### WHAT TO PRODUCE
Apart from the pictures, output all of the records exactly.

***

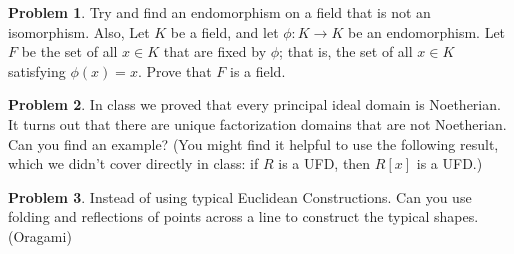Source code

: \documentclass[letterpaper, 12pt]{article}
\theoremstyle{definition}
\newtheorem{problem}{Problem}
\begin{document}
\begin{problem}
    Try and find an endomorphism on a field that is not an isomorphism. Also, Let $K$ be a field, and let $\phi : K \rightarrow K$ be an endomorphism. Let $F$ be the set of all $x \in K$ that are fixed by $\phi$; that is, the set of all $x \in K$ satisfying $\phi(x) = x$. Prove that $F$ is a field.
\end{problem}

\begin{problem}
    In class we proved that every principal ideal domain is Noetherian. It turns out that there are unique factorization domains that are not Noetherian. Can you find an example? (You might find it helpful to use the following result, which we didn’t cover directly in class: if $R$ is a UFD, then $R[x]$ is a UFD.)    
\end{problem}

\begin{problem}
    Instead of using typical Euclidean Constructions. Can you use folding and reflections of points across a line to construct the typical shapes. (Oragami)
\end{problem}
\end{document}

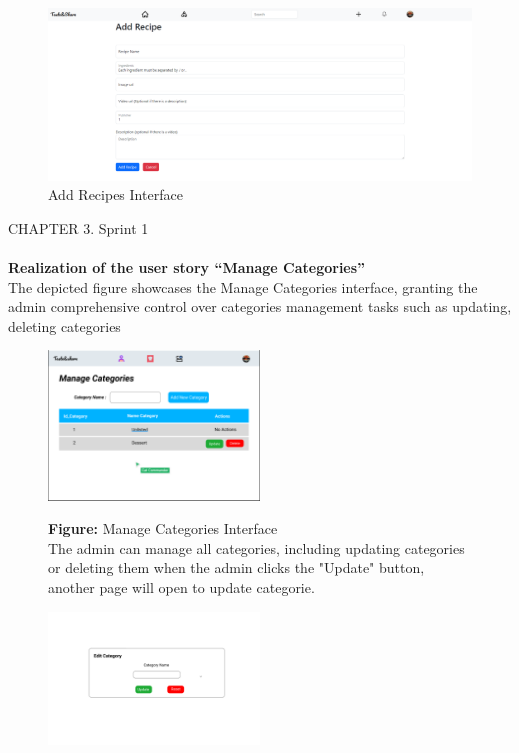 \documentclass{article}
\begin{document}
{{{\begin{figure}[htbp]
    \centering
    \includegraphics[width=1\textwidth]{addpic}
    \caption{Add Recipes Interface}
    \label{fig:design2}
\end{figure}
\newpage
\noindent
CHAPTER 3.  Sprint 1 \\
\underline{\hspace{\textwidth}} \vspace{0.2cm}
\\\textbf{Realization of the user story “Manage Categories”}\\
The depicted figure showcases the Manage Categories interface, granting the admin comprehensive control over categories management tasks such as updating, deleting categories\\
\begin{figure}[htbp]
    \centering
    \includegraphics[width=0.5\textwidth]{manegecat2} 
    \vspace{0.5cm}
    
    \textbf{Figure:} Manage Categories Interface \\
    The admin can manage all categories, including updating categories  or deleting them when the admin clicks the "Update" button, another page will open to update categorie.
\end{figure}


\begin{figure}[htbp]
    \centering
    \includegraphics[width=0.5\textwidth]{editcat} 
    \vspace{0.5cm}
    

\end{figure}}}}
\end{document}

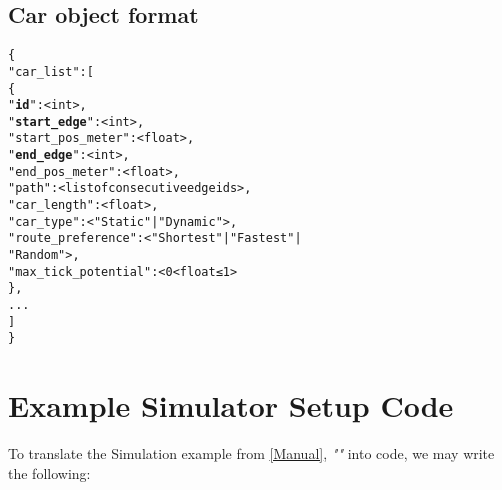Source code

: \subsection{Car object format}

\begin{alltt}
\{
    "car_list": [
        \{
            "\textbf{id}": <int>,
            "\textbf{start_edge}": <int>, 
            "start_pos_meter": <float>, 
            "\textbf{end_edge}": <int>,
            "end_pos_meter": <float>,
            "path": <list of consecutive edge ids>,
            "car_length": <float>, 
            "car_type": <"Static" | "Dynamic">,
            "route_preference": <"Shortest" | "Fastest" | 
                                 "Random">,
            "max_tick_potential": <0 < float ≤ 1>
        \},
        ...
    ]
\}
\end{alltt}


\section{Example Simulator Setup Code}
\label{SampleCode}

\par To translate the Simulation example from \autoref{Manual}, \textit{""} into code, we may write the following:

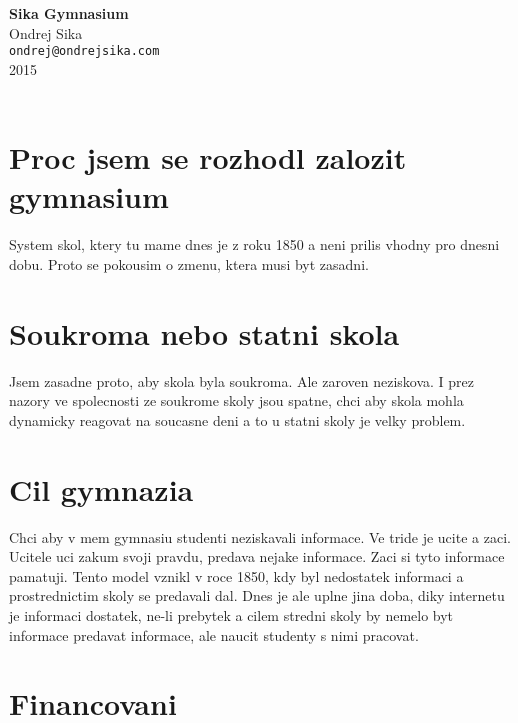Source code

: \documentclass[12pt,a4paper]{article}
\begin{document}

\begin{center}
{\LARGE \bf Sika Gymnasium}\\
\vspace*{0.4cm}
{\large Ondrej Sika}\\
\vspace*{0.15cm}
{\tt ondrej@ondrejsika.com}\\
\vspace*{0.3cm}
{\small 2015}\\
\hrulefill\\
\end{center}


\section{Proc jsem se rozhodl zalozit gymnasium}

System skol, ktery tu mame dnes je z roku 1850 a neni prilis vhodny pro dnesni dobu. Proto se pokousim o zmenu, ktera musi byt zasadni.


\section{Soukroma nebo statni skola}

Jsem zasadne proto, aby skola byla soukroma. Ale zaroven neziskova. I prez nazory ve spolecnosti ze soukrome skoly jsou spatne, chci aby skola mohla dynamicky reagovat na soucasne deni a to u statni skoly je velky problem.


\section{Cil gymnazia}

Chci aby v mem gymnasiu studenti neziskavali informace. Ve tride je ucite a zaci. Ucitele uci zakum svoji pravdu, predava nejake informace. Zaci si tyto informace pamatuji. Tento model vznikl v roce 1850, kdy byl nedostatek informaci a prostrednictim skoly se predavali dal. Dnes je ale uplne jina doba, diky internetu je informaci dostatek, ne-li prebytek a cilem stredni skoly by nemelo byt informace predavat informace, ale naucit studenty s nimi pracovat.


\section{Financovani}
\end{document}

***

### PROBLEM SOLUTION
Source code

: \documentclass[letterpaper, 12pt]{article}
\theoremstyle{definition}
\newtheorem{problem}{Problem}
\begin{document}
\begin{problem}
    Try and find an endomorphism on a field that is not an isomorphism. Also, Let $K$ be a field, and let $\phi : K \rightarrow K$ be an endomorphism. Let $F$ be the set of all $x \in K$ that are fixed by $\phi$; that is, the set of all $x \in K$ satisfying $\phi(x) = x$. Prove that $F$ is a field.
\end{problem}

\begin{problem}
    In class we proved that every principal ideal domain is Noetherian. It turns out that there are unique factorization domains that are not Noetherian. Can you find an example? (You might find it helpful to use the following result, which we didn’t cover directly in class: if $R$ is a UFD, then $R[x]$ is a UFD.)    
\end{problem}

\begin{problem}
    Instead of using typical Euclidean Constructions. Can you use folding and reflections of points across a line to construct the typical shapes. (Oragami)
\end{problem}
\end{document}

 \documentclass{article}
\begin{document}
{{{\begin{figure}[htbp]
    \centering
    \includegraphics[width=1\textwidth]{addpic}
    \caption{Add Recipes Interface}
    \label{fig:design2}
\end{figure}
\newpage
\noindent
CHAPTER 3.  Sprint 1 \\
\underline{\hspace{\textwidth}} \vspace{0.2cm}
\\\textbf{Realization of the user story “Manage Categories”}\\
The depicted figure showcases the Manage Categories interface, granting the admin comprehensive control over categories management tasks such as updating, deleting categories\\
\begin{figure}[htbp]
    \centering
    \includegraphics[width=0.5\textwidth]{manegecat2} 
    \vspace{0.5cm}
    
    \textbf{Figure:} Manage Categories Interface \\
    The admin can manage all categories, including updating categories  or deleting them when the admin clicks the "Update" button, another page will open to update categorie.
\end{figure}


\begin{figure}[htbp]
    \centering
    \includegraphics[width=0.5\textwidth]{editcat} 
    \vspace{0.5cm}
    

\end{figure}}}}
\end{document}

Source code

: \subsection{Car object format}

\begin{alltt}
\{
    "car_list": [
        \{
            "\textbf{id}": <int>,
            "\textbf{start_edge}": <int>, 
            "start_pos_meter": <float>, 
            "\textbf{end_edge}": <int>,
            "end_pos_meter": <float>,
            "path": <list of consecutive edge ids>,
            "car_length": <float>, 
            "car_type": <"Static" | "Dynamic">,
            "route_preference": <"Shortest" | "Fastest" | 
                                 "Random">,
            "max_tick_potential": <0 < float ≤ 1>
        \},
        ...
    ]
\}
\end{alltt}


\section{Example Simulator Setup Code}
\label{SampleCode}

\par To translate the Simulation example from \autoref{Manual}, \textit{""} into code, we may write the following:

Source code

: \documentclass[12pt,a4paper]{article}
\begin{document}

\begin{center}
{\LARGE \bf Sika Gymnasium}\\
\vspace*{0.4cm}
{\large Ondrej Sika}\\
\vspace*{0.15cm}
{\tt ondrej@ondrejsika.com}\\
\vspace*{0.3cm}
{\small 2015}\\
\hrulefill\\
\end{center}


\section{Proc jsem se rozhodl zalozit gymnasium}

System skol, ktery tu mame dnes je z roku 1850 a neni prilis vhodny pro dnesni dobu. Proto se pokousim o zmenu, ktera musi byt zasadni.


\section{Soukroma nebo statni skola}

Jsem zasadne proto, aby skola byla soukroma. Ale zaroven neziskova. I prez nazory ve spolecnosti ze soukrome skoly jsou spatne, chci aby skola mohla dynamicky reagovat na soucasne deni a to u statni skoly je velky problem.


\section{Cil gymnazia}

Chci aby v mem gymnasiu studenti neziskavali informace. Ve tride je ucite a zaci. Ucitele uci zakum svoji pravdu, predava nejake informace. Zaci si tyto informace pamatuji. Tento model vznikl v roce 1850, kdy byl nedostatek informaci a prostrednictim skoly se predavali dal. Dnes je ale uplne jina doba, diky internetu je informaci dostatek, ne-li prebytek a cilem stredni skoly by nemelo byt informace predavat informace, ale naucit studenty s nimi pracovat.


\section{Financovani}
\end{document}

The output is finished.